» What you will do: In the copy, leave out the pictures and repeat all records exactly.

» Source data:
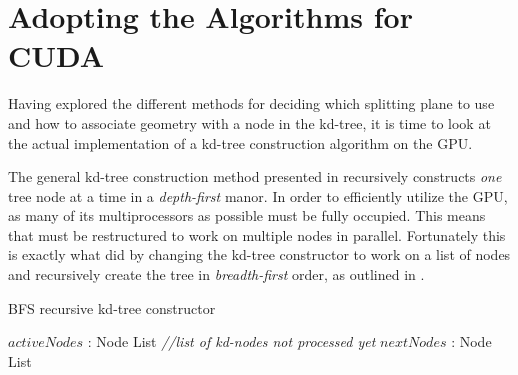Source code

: 



\section{Adopting the Algorithms for CUDA}\label{sec:kdTreeImpl}


Having explored the different methods for deciding which splitting plane to use
and how to associate geometry with a node in the kd-tree, it is time to look at
the actual implementation of a kd-tree construction algorithm on the GPU.

The general kd-tree construction method presented in 
recursively constructs \textit{one} tree node at a time in a
\textit{depth-first} manor. In order to efficiently utilize the GPU, as many of
its multiprocessors as possible must be fully occupied. This means that
 must be restructured to work on multiple nodes in
parallel. Fortunately this is exactly what \zhou{} did by changing the kd-tree
constructor to work on a list of nodes and recursively create the tree in
\textit{breadth-first} order, as outlined in .

\begin{algorithm}
  \caption{BFS recursive kd-tree constructor}
  \label{alg:bfsKDTreeCreator}
  \begin{algorithmic}
              {$activeNodes$ : Node List  \textit{\color{gray}//list of kd-nodes not processed yet}}
              {$nextNodes$ : Node List}
              {
                 \ELSE
                 \ENDIF
               \ENDFOR}
  \end{algorithmic}
\end{algorithm}


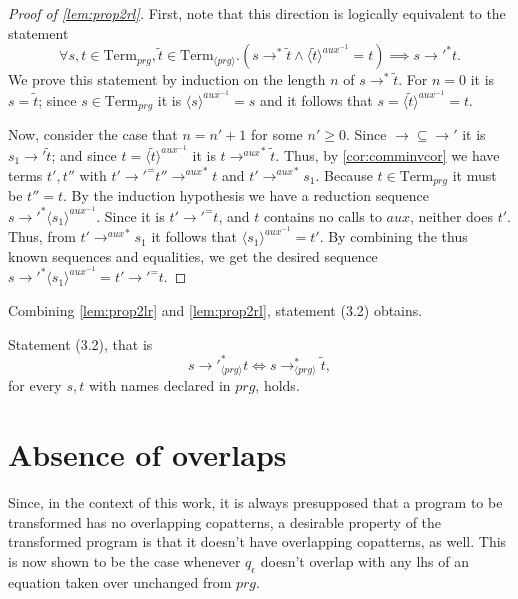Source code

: \begin{proof}[Proof of \autoref{lem:prop2rl}]

First, note that this direction is logically equivalent to the statement
\[
\forall s, t \in \textrm{Term}_{prg}, \widetilde{t} \in \textrm{Term}_{\langle prg \rangle}. (s \longrightarrow^* \widetilde{t} \land \langle \widetilde{t} \rangle^{aux^{-1}} = t) \implies s {\longrightarrow'}^* t.
\]
We prove this statement by induction on the length $n$ of $s \longrightarrow^* \widetilde{t}$. For $n = 0$ it is $s = \widetilde{t}$; since $s \in \textrm{Term}_{prg}$ it is $\langle s \rangle^{aux^{-1}} = s$ and it follows that $s = \langle \widetilde{t} \rangle^{aux^{-1}} = t$. 

Now, consider the case that $n = n'+1$ for some $n' \geq 0$. Since $\longrightarrow \subseteq \longrightarrow'$ it is $s_1 \longrightarrow' \widetilde{t}$; and since $t = \langle \widetilde{t} \rangle^{aux^{-1}}$ it is $t {\longrightarrow^{aux}}^* \widetilde{t}$. Thus, by \autoref{cor:comminvcor} we have terms $t', t''$ with $t' {\longrightarrow'}^= t'' {\longrightarrow^{aux}}^* t$ and $t' {\longrightarrow^{aux}}^* s_1$. Because $t \in \textrm{Term}_{prg}$ it must be $t'' = t$. By the induction hypothesis we have a reduction sequence $s {\longrightarrow'}^* \langle s_1 \rangle^{aux^{-1}}$. Since it is $t' {\longrightarrow'}^= t$, and $t$ contains no calls to $aux$, neither does $t'$. Thus, from $t' {\longrightarrow^{aux}}^* s_1$ it follows that $\langle s_1 \rangle^{aux^{-1}} = t'$. By combining the thus known sequences and equalities, we get the desired sequence $s {\longrightarrow'}^* \langle s_1 \rangle^{aux^{-1}} = t' {\longrightarrow'}^= t$.

\end{proof}

Combining \autoref{lem:prop2lr} and \autoref{lem:prop2rl}, statement (3.2) obtains.
\begin{proposition}
\label{prop:bisim2}
Statement (3.2), that is
\[
s {\longrightarrow'}_{\langle prg \rangle}^* t \iff s \longrightarrow^*_{\langle prg \rangle} \widetilde{t},
\]
for every $s, t$ with names declared in $prg$, holds.
\end{proposition}

\section{Absence of overlaps}
\label{sec:extrovl}

Since, in the context of this work, it is always presupposed that a program to be transformed has no overlapping copatterns, a desirable property of the transformed program is that it doesn't have overlapping copatterns, as well. This is now shown to be the case whenever $q_\epsilon$ doesn't overlap with any lhs of an equation taken over unchanged from $prg$.

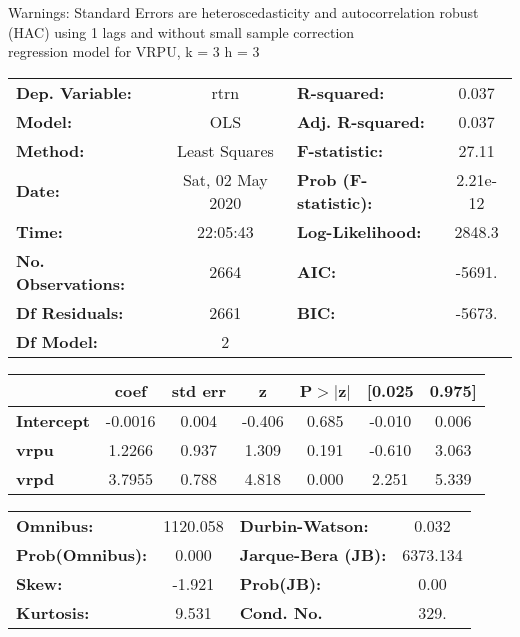 Warnings: \newline
 [1] Standard Errors are heteroscedasticity and autocorrelation robust (HAC) using 1 lags and without small sample correction\\ 

regression model for VRPU, k = 3 h = 3\begin{center}
\begin{tabular}{lclc}
\toprule
\textbf{Dep. Variable:}    &       rtrn       & \textbf{  R-squared:         } &     0.037   \\
\textbf{Model:}            &       OLS        & \textbf{  Adj. R-squared:    } &     0.037   \\
\textbf{Method:}           &  Least Squares   & \textbf{  F-statistic:       } &     27.11   \\
\textbf{Date:}             & Sat, 02 May 2020 & \textbf{  Prob (F-statistic):} &  2.21e-12   \\
\textbf{Time:}             &     22:05:43     & \textbf{  Log-Likelihood:    } &    2848.3   \\
\textbf{No. Observations:} &        2664      & \textbf{  AIC:               } &    -5691.   \\
\textbf{Df Residuals:}     &        2661      & \textbf{  BIC:               } &    -5673.   \\
\textbf{Df Model:}         &           2      & \textbf{                     } &             \\
\bottomrule
\end{tabular}
\begin{tabular}{lcccccc}
                   & \textbf{coef} & \textbf{std err} & \textbf{z} & \textbf{P$> |$z$|$} & \textbf{[0.025} & \textbf{0.975]}  \\
\midrule
\textbf{Intercept} &      -0.0016  &        0.004     &    -0.406  &         0.685        &       -0.010    &        0.006     \\
\textbf{vrpu}      &       1.2266  &        0.937     &     1.309  &         0.191        &       -0.610    &        3.063     \\
\textbf{vrpd}      &       3.7955  &        0.788     &     4.818  &         0.000        &        2.251    &        5.339     \\
\bottomrule
\end{tabular}
\begin{tabular}{lclc}
\textbf{Omnibus:}       & 1120.058 & \textbf{  Durbin-Watson:     } &    0.032  \\
\textbf{Prob(Omnibus):} &   0.000  & \textbf{  Jarque-Bera (JB):  } & 6373.134  \\
\textbf{Skew:}          &  -1.921  & \textbf{  Prob(JB):          } &     0.00  \\
\textbf{Kurtosis:}      &   9.531  & \textbf{  Cond. No.          } &     329.  \\
\bottomrule
\end{tabular}
\end{center}

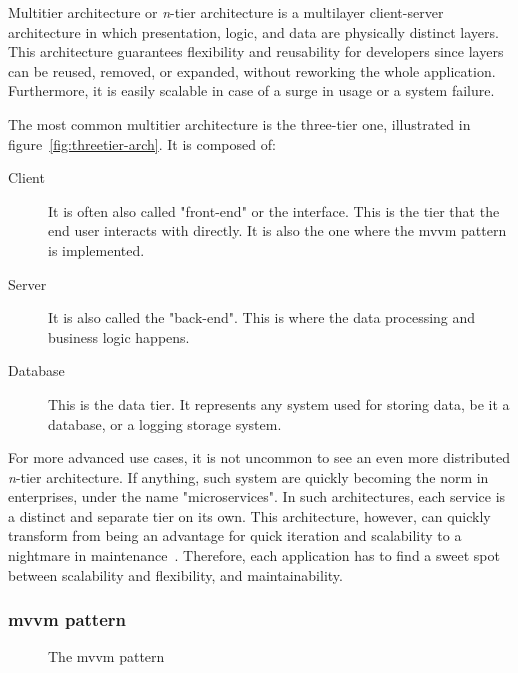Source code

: Multitier architecture or \emph{n}-tier architecture is a multilayer client-server architecture in which presentation, logic, and data are physically distinct layers. This architecture guarantees flexibility and reusability for developers since layers can be reused, removed, or expanded, without reworking the whole application.
Furthermore, it is easily scalable in case of a surge in usage or a system failure.

The most common multitier architecture is the three-tier one, illustrated in figure~\ref{fig:threetier-arch}. It is composed of:
\begin{description}
  \item[Client] It is often also called "front-end" or the interface.
        This is the tier that the end user interacts with directly.
        It is also the one where the \acrshort{mvvm} pattern is implemented.
  \item[Server] It is also called the "back-end".
        This is where the data processing and business logic happens.
  \item[Database] This is the data tier.
        It represents any system used for storing data, be it a database, or a logging storage system.
\end{description}

For more advanced use cases, it is not uncommon to see an even more distributed \emph{n}-tier architecture.
If anything, such system are quickly becoming the norm in enterprises, under the name "microservices".
In such architectures, each service is a distinct and separate tier on its own.
This architecture, however, can quickly transform from being an advantage for quick iteration and scalability to a nightmare in maintenance~\autocite{pautasso_microservices_2017}.
Therefore, each application has to find a sweet spot between scalability and flexibility, and maintainability.

\subsubsection{\acrshort{mvvm} pattern}

\begin{figure}[H]
  \centerfloat
  \sffamily

  \caption{The \acrshort{mvvm} pattern}
  \label{fig:mvvm-arch}
\end{figure}

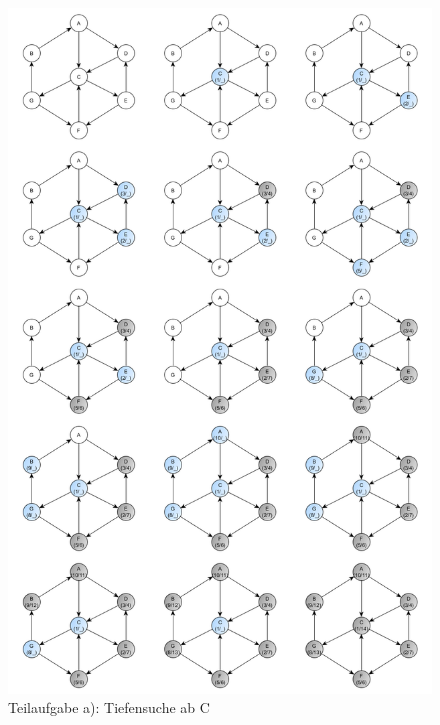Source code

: \documentclass[12pt]{scrartcl}
\begin{document}
\begin{figure}[h!]
\begin{center}
\includegraphics[scale=0.5]{CTiefensucheComplete.png}
\caption{Teilaufgabe a): Tiefensuche ab C}
\end{center}
\end{figure}
\end{document}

» Answer space:
Source code

: 



\section{Adopting the Algorithms for CUDA}\label{sec:kdTreeImpl}


Having explored the different methods for deciding which splitting plane to use
and how to associate geometry with a node in the kd-tree, it is time to look at
the actual implementation of a kd-tree construction algorithm on the GPU.

The general kd-tree construction method presented in 
recursively constructs \textit{one} tree node at a time in a
\textit{depth-first} manor. In order to efficiently utilize the GPU, as many of
its multiprocessors as possible must be fully occupied. This means that
 must be restructured to work on multiple nodes in
parallel. Fortunately this is exactly what \zhou{} did by changing the kd-tree
constructor to work on a list of nodes and recursively create the tree in
\textit{breadth-first} order, as outlined in .

\begin{algorithm}
  \caption{BFS recursive kd-tree constructor}
  \label{alg:bfsKDTreeCreator}
  \begin{algorithmic}
              {$activeNodes$ : Node List  \textit{\color{gray}//list of kd-nodes not processed yet}}
              {$nextNodes$ : Node List}
              {
                 \ELSE
                 \ENDIF
               \ENDFOR}
  \end{algorithmic}
\end{algorithm}


Source code

: \begin{proof}[Proof of \autoref{lem:prop2rl}]

First, note that this direction is logically equivalent to the statement
\[
\forall s, t \in \textrm{Term}_{prg}, \widetilde{t} \in \textrm{Term}_{\langle prg \rangle}. (s \longrightarrow^* \widetilde{t} \land \langle \widetilde{t} \rangle^{aux^{-1}} = t) \implies s {\longrightarrow'}^* t.
\]
We prove this statement by induction on the length $n$ of $s \longrightarrow^* \widetilde{t}$. For $n = 0$ it is $s = \widetilde{t}$; since $s \in \textrm{Term}_{prg}$ it is $\langle s \rangle^{aux^{-1}} = s$ and it follows that $s = \langle \widetilde{t} \rangle^{aux^{-1}} = t$. 

Now, consider the case that $n = n'+1$ for some $n' \geq 0$. Since $\longrightarrow \subseteq \longrightarrow'$ it is $s_1 \longrightarrow' \widetilde{t}$; and since $t = \langle \widetilde{t} \rangle^{aux^{-1}}$ it is $t {\longrightarrow^{aux}}^* \widetilde{t}$. Thus, by \autoref{cor:comminvcor} we have terms $t', t''$ with $t' {\longrightarrow'}^= t'' {\longrightarrow^{aux}}^* t$ and $t' {\longrightarrow^{aux}}^* s_1$. Because $t \in \textrm{Term}_{prg}$ it must be $t'' = t$. By the induction hypothesis we have a reduction sequence $s {\longrightarrow'}^* \langle s_1 \rangle^{aux^{-1}}$. Since it is $t' {\longrightarrow'}^= t$, and $t$ contains no calls to $aux$, neither does $t'$. Thus, from $t' {\longrightarrow^{aux}}^* s_1$ it follows that $\langle s_1 \rangle^{aux^{-1}} = t'$. By combining the thus known sequences and equalities, we get the desired sequence $s {\longrightarrow'}^* \langle s_1 \rangle^{aux^{-1}} = t' {\longrightarrow'}^= t$.

\end{proof}

Combining \autoref{lem:prop2lr} and \autoref{lem:prop2rl}, statement (3.2) obtains.
\begin{proposition}
\label{prop:bisim2}
Statement (3.2), that is
\[
s {\longrightarrow'}_{\langle prg \rangle}^* t \iff s \longrightarrow^*_{\langle prg \rangle} \widetilde{t},
\]
for every $s, t$ with names declared in $prg$, holds.
\end{proposition}

\section{Absence of overlaps}
\label{sec:extrovl}

Since, in the context of this work, it is always presupposed that a program to be transformed has no overlapping copatterns, a desirable property of the transformed program is that it doesn't have overlapping copatterns, as well. This is now shown to be the case whenever $q_\epsilon$ doesn't overlap with any lhs of an equation taken over unchanged from $prg$.

 Warnings: \newline
 [1] Standard Errors are heteroscedasticity and autocorrelation robust (HAC) using 1 lags and without small sample correction\\ 

regression model for VRPU, k = 3 h = 3\begin{center}
\begin{tabular}{lclc}
\toprule
\textbf{Dep. Variable:}    &       rtrn       & \textbf{  R-squared:         } &     0.037   \\
\textbf{Model:}            &       OLS        & \textbf{  Adj. R-squared:    } &     0.037   \\
\textbf{Method:}           &  Least Squares   & \textbf{  F-statistic:       } &     27.11   \\
\textbf{Date:}             & Sat, 02 May 2020 & \textbf{  Prob (F-statistic):} &  2.21e-12   \\
\textbf{Time:}             &     22:05:43     & \textbf{  Log-Likelihood:    } &    2848.3   \\
\textbf{No. Observations:} &        2664      & \textbf{  AIC:               } &    -5691.   \\
\textbf{Df Residuals:}     &        2661      & \textbf{  BIC:               } &    -5673.   \\
\textbf{Df Model:}         &           2      & \textbf{                     } &             \\
\bottomrule
\end{tabular}
\begin{tabular}{lcccccc}
                   & \textbf{coef} & \textbf{std err} & \textbf{z} & \textbf{P$> |$z$|$} & \textbf{[0.025} & \textbf{0.975]}  \\
\midrule
\textbf{Intercept} &      -0.0016  &        0.004     &    -0.406  &         0.685        &       -0.010    &        0.006     \\
\textbf{vrpu}      &       1.2266  &        0.937     &     1.309  &         0.191        &       -0.610    &        3.063     \\
\textbf{vrpd}      &       3.7955  &        0.788     &     4.818  &         0.000        &        2.251    &        5.339     \\
\bottomrule
\end{tabular}
\begin{tabular}{lclc}
\textbf{Omnibus:}       & 1120.058 & \textbf{  Durbin-Watson:     } &    0.032  \\
\textbf{Prob(Omnibus):} &   0.000  & \textbf{  Jarque-Bera (JB):  } & 6373.134  \\
\textbf{Skew:}          &  -1.921  & \textbf{  Prob(JB):          } &     0.00  \\
\textbf{Kurtosis:}      &   9.531  & \textbf{  Cond. No.          } &     329.  \\
\bottomrule
\end{tabular}
\end{center}

Source code

: Multitier architecture or \emph{n}-tier architecture is a multilayer client-server architecture in which presentation, logic, and data are physically distinct layers. This architecture guarantees flexibility and reusability for developers since layers can be reused, removed, or expanded, without reworking the whole application.
Furthermore, it is easily scalable in case of a surge in usage or a system failure.

The most common multitier architecture is the three-tier one, illustrated in figure~\ref{fig:threetier-arch}. It is composed of:
\begin{description}
  \item[Client] It is often also called "front-end" or the interface.
        This is the tier that the end user interacts with directly.
        It is also the one where the \acrshort{mvvm} pattern is implemented.
  \item[Server] It is also called the "back-end".
        This is where the data processing and business logic happens.
  \item[Database] This is the data tier.
        It represents any system used for storing data, be it a database, or a logging storage system.
\end{description}

For more advanced use cases, it is not uncommon to see an even more distributed \emph{n}-tier architecture.
If anything, such system are quickly becoming the norm in enterprises, under the name "microservices".
In such architectures, each service is a distinct and separate tier on its own.
This architecture, however, can quickly transform from being an advantage for quick iteration and scalability to a nightmare in maintenance~\autocite{pautasso_microservices_2017}.
Therefore, each application has to find a sweet spot between scalability and flexibility, and maintainability.

\subsubsection{\acrshort{mvvm} pattern}

\begin{figure}[H]
  \centerfloat
  \sffamily

  \caption{The \acrshort{mvvm} pattern}
  \label{fig:mvvm-arch}
\end{figure}

Source code

: \documentclass[12pt]{scrartcl}
\begin{document}
\begin{figure}[h!]
\begin{center}
\includegraphics[scale=0.5]{CTiefensucheComplete.png}
\caption{Teilaufgabe a): Tiefensuche ab C}
\end{center}
\end{figure}
\end{document}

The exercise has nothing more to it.